Similarly, this new Right Stuff fits our content age, which I don’t mean as a compliment. For example, Lafferty admirably strives for some gender balance, showing how the wives, particularly Nora Zehetner’s Annie Glenn, had as challenging a task on the homefront as their husbands did in the cockpit. It’s a very modern attempt to bring some welcome diversity to just another story about heroic white dudes, but thus far the female characters still mostly feel like narrative devices meant to add emotional shading to the men. 

The domestic life of the Mercury Seven

And, in a larger sense, the series engages in the storytelling gimmicks of the binge era, stringing us along with episode-ending cliffhangers or revelations that are expected to keep us hooked until the next installment. (The first two episodes will be available on Friday, with a new episode coming out each Friday until the season-ender on November 20th.) Problem is, the show flirts with the building blocks of good writing — plumbing the psychological depths of its characters, creating relatable conflicts between its two leads’ contrasting personalities — but does so in the driest ways imaginable, serving up lots of incidents and events without being particularly compelling. A whole lot of “stuff” happens in The Right Stuff, but I can’t say I ever entirely engaged with it. Like too many modern streaming series, this one just keeps… going, confident that you won’t stop watching because, well, you wanna see some sort of resolution, don’t you?

Does the show have anything to say about patriotism, the selling of America’s Cold War rivalry against the Soviets, the rigid masculinity of the 1950s or the thrill of space exploration? Sure, they’ve all been clumsily woven into the series’ bland fabric. But what captivated America about the Mercury Seven was the sheer audacity of the undertaking. That’s what Kaufman’s film understood, too: We would never see the likes of such stoic warriors again. Whether or not that was a good thing is up for debate, and certainly a modern, revisionist Right Stuff could dissect the racism, sexism and jingoism of its story’s time period and come up with something potentially rich. 

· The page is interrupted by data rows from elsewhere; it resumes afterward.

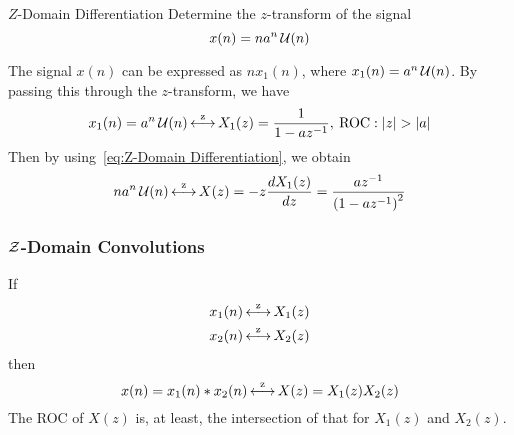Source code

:\begin{example}[Example 3.2.7]{\texorpdfstring{$Z$-Domain}{Z-Domain} Differentiation}
  Determine the $z$-transform of the signal
  \begin{equation*}
    x(n) = na^{n}\operatorname{\mathcal{U}}(n)
  \end{equation*}

  \tcblower

  The signal $x(n)$ can be expressed as $nx_{1}(n)$, where $x_{1}(n) = a^{n}\operatorname{\mathcal{U}}(n)$.
  By passing this through the $z$-transform, we have
  \begin{equation*}
    x_{1}(n) = a^{n}\operatorname{\mathcal{U}}(n) \operatorname{\overset{z}{\longleftrightarrow}} X_{1}(z) = \frac{1}{1-az^{-1}}, \> \operatorname{\mathrm{ROC}}: \lvert z \rvert > \lvert a \rvert
  \end{equation*}
  Then by using~\eqref{eq:Z-Domain Differentiation}, we obtain
  \begin{equation*}
    na^{n} \operatorname{\mathcal{U}}(n) \operatorname{\overset{z}{\longleftrightarrow}} X(z) = -z \frac{dX_{1}(z)}{dz} = \frac{az^{-1}}{{\left( 1-az^{-1}\right)}^{2}}
  \end{equation*}
\end{example}

\subsubsection{\texorpdfstring{$\operatorname{\mathcal{Z}}$-Domain}{Z-Domain} Convolutions}\label{subsubsec:Z-Domain Convolutions}
If
\begin{equation*}
  \begin{aligned}
    x_{1}(n) &\operatorname{\overset{z}{\longleftrightarrow}} X_{1}(z) \\
    x_{2}(n) &\operatorname{\overset{z}{\longleftrightarrow}} X_{2}(z) \\
  \end{aligned}
\end{equation*}
then
\begin{equation}\label{eq:Z-Domain Convolutions}
  x(n) = x_{1}(n) * x_{2}(n) \operatorname{\overset{z}{\longleftrightarrow}} X(z) = X_{1}(z)X_{2}(z)
\end{equation}
The ROC of $X(z)$ is, at least, the intersection of that for $X_{1}(z)$ and $X_{2}(z)$.


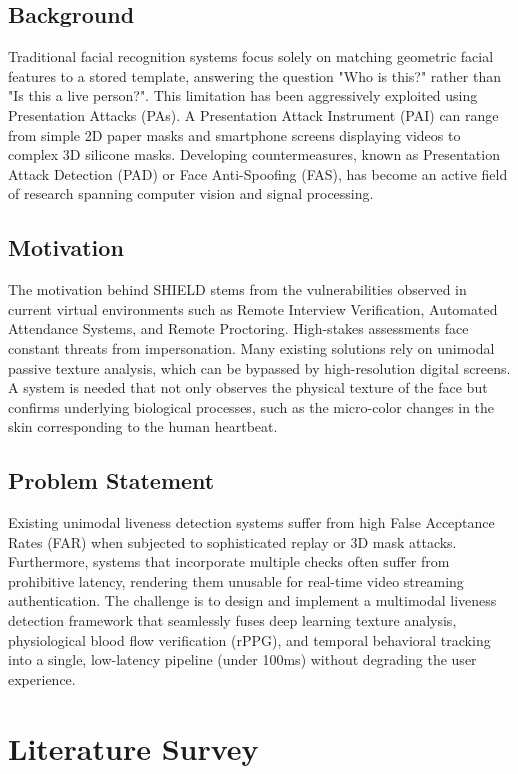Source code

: \documentclass[12pt, a4paper]{report}
\begin{document}
\section{Background}
Traditional facial recognition systems focus solely on matching geometric facial features to a stored template, answering the question "Who is this?" rather than "Is this a live person?". This limitation has been aggressively exploited using Presentation Attacks (PAs). A Presentation Attack Instrument (PAI) can range from simple 2D paper masks and smartphone screens displaying videos to complex 3D silicone masks. Developing countermeasures, known as Presentation Attack Detection (PAD) or Face Anti-Spoofing (FAS), has become an active field of research spanning computer vision and signal processing.

\section{Motivation}
The motivation behind SHIELD stems from the vulnerabilities observed in current virtual environments such as Remote Interview Verification, Automated Attendance Systems, and Remote Proctoring. High-stakes assessments face constant threats from impersonation. Many existing solutions rely on unimodal passive texture analysis, which can be bypassed by high-resolution digital screens. A system is needed that not only observes the physical texture of the face but confirms underlying biological processes, such as the micro-color changes in the skin corresponding to the human heartbeat.

\section{Problem Statement}
Existing unimodal liveness detection systems suffer from high False Acceptance Rates (FAR) when subjected to sophisticated replay or 3D mask attacks. Furthermore, systems that incorporate multiple checks often suffer from prohibitive latency, rendering them unusable for real-time video streaming authentication. The challenge is to design and implement a multimodal liveness detection framework that seamlessly fuses deep learning texture analysis, physiological blood flow verification (rPPG), and temporal behavioral tracking into a single, low-latency pipeline (under 100ms) without degrading the user experience.

\chapter{Literature Survey}
\end{document}
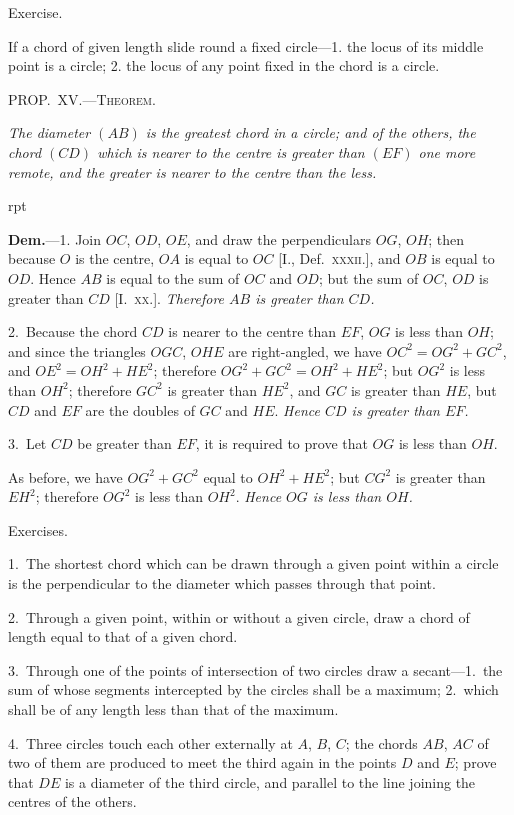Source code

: \documentclass[oneside]{book}
\newcommand\mypropl[2]{
\bigskip\Needspace*{4\baselineskip}\begin{center}\textsc{#1}\end{center}
\hspace{\parindent}\emph{#2}\par\medskip
}
\newcommand\exhead[1]{
\Needspace*{5\baselineskip}\begin{center}
\textsf{#1}
\end{center}
}
\newcommand\imgflow[3]{
\setcounter{wrapwidth}{#1}
\begin{wrapfigure}[#2]{r}{\value{wrapwidth}pt}
\begin{center}
\vspace{-0.3in}
\end{center}
\end{wrapfigure}
}
\begin{document}
\exhead{Exercise.}

\begin{footnotesize}
If a chord of given length slide round a fixed circle---1. the
locus of its middle point is a circle; 2. the locus of any point
fixed in the chord is a circle.
\par\end{footnotesize}

\mypropl{PROP\@.~XV\@.---Theorem.}{The diameter $(AB)$ is the greatest chord in a circle;
and of the others, the chord $(CD)$ which is nearer to
the centre is greater than $(EF)$ one more remote, and
the greater is nearer to the centre than the less.}

\imgflow{120}{9}{f120}

\textbf{Dem.}---1. Join $OC$, $OD$, $OE$, and draw the perpendiculars
$OG$, $OH$; then because
$O$ is the centre, $OA$ is equal to
$OC$ [I., Def.~\textsc{xxxii.}]\label{Idefxxii}, and $OB$ is
equal to $OD$. Hence $AB$ is equal
to the sum of $OC$ and $OD$; but
the sum of $OC$, $OD$ is greater
than $CD$ [I.~\textsc{xx.}]. \emph{Therefore $AB$
is greater than $CD$.}

2.~Because the chord $CD$ is nearer to the centre
than $EF$, $OG$ is less than $OH$; and since the triangles
$OGC$, $OHE$ are right-angled, we have $OC^{2} = OG^{2} + GC^{2}$,
and $OE^{2} = OH^{2} + HE^{2}$; therefore $OG^{2} + GC^{2} = OH^{2} + HE^{2}$;
but $OG^{2}$ is less than $OH^{2}$; therefore $GC^{2}$ is greater
than $HE^{2}$, and $GC$ is greater than $HE$, but $CD$ and $EF$
are the doubles of $GC$ and $HE$. \emph{Hence $CD$ is greater
than $EF$.}

3.~Let $CD$ be greater than $EF$, it is required to
prove that $OG$ is less than $OH$.

As before, we have $OG^{2} + GC^{2}$ equal to $OH^{2} + HE^{2}$;
but $CG^{2}$ is greater than $EH^{2}$; therefore $OG^{2}$ is less
than $OH^{2}$. \emph{Hence $OG$ is less than $OH$.}

\exhead{Exercises.}

\begin{footnotesize}
1.~The shortest chord which can be drawn through a given
point within a circle is the perpendicular to the diameter which
passes through that point.

2.~Through a given point, within or without a given circle,
draw a chord of length equal to that of a given chord.

3.~Through one of the points of intersection of two circles
draw a secant---1.\ the sum of whose segments intercepted by the
circles shall be a maximum; 2.\ which shall be of any length
less than that of the maximum.

4.~Three circles touch each other externally at $A$, $B$, $C$; the
chords $AB$, $AC$ of two of them are produced to meet the third
again in the points $D$ and $E$; prove that $DE$ is a diameter of the
third circle, and parallel to the line joining the centres of the
others.
\par\end{footnotesize}
\end{document}
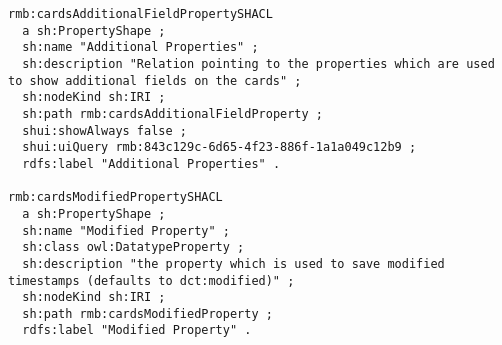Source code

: \begin{spacing}{0.9}
\begin{lstlisting}
rmb:cardsAdditionalFieldPropertySHACL
  a sh:PropertyShape ;
  sh:name "Additional Properties" ;
  sh:description "Relation pointing to the properties which are used to show additional fields on the cards" ;
  sh:nodeKind sh:IRI ;
  sh:path rmb:cardsAdditionalFieldProperty ;
  shui:showAlways false ;
  shui:uiQuery rmb:843c129c-6d65-4f23-886f-1a1a049c12b9 ;
  rdfs:label "Additional Properties" .

rmb:cardsModifiedPropertySHACL
  a sh:PropertyShape ;
  sh:name "Modified Property" ;
  sh:class owl:DatatypeProperty ;
  sh:description "the property which is used to save modified timestamps (defaults to dct:modified)" ;
  sh:nodeKind sh:IRI ;
  sh:path rmb:cardsModifiedProperty ;
  rdfs:label "Modified Property" .
\end{lstlisting}
\end{spacing}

But Lafferty’s series takes no such risks. It’s a competently produced, rather basic retelling of a story that’s integral to our national character. But because it has no nerve or spirit, it cheapens those astronauts’ daring. No doubt these men (and their wives) were complicated individuals battling plenty of inner demons. But for all the seemingly juicy intrigue about alcoholism, affairs and dark secrets, this Right Stuff is surprisingly leaden. It’s got Glenn’s squareness with none of Shepard’s swagger.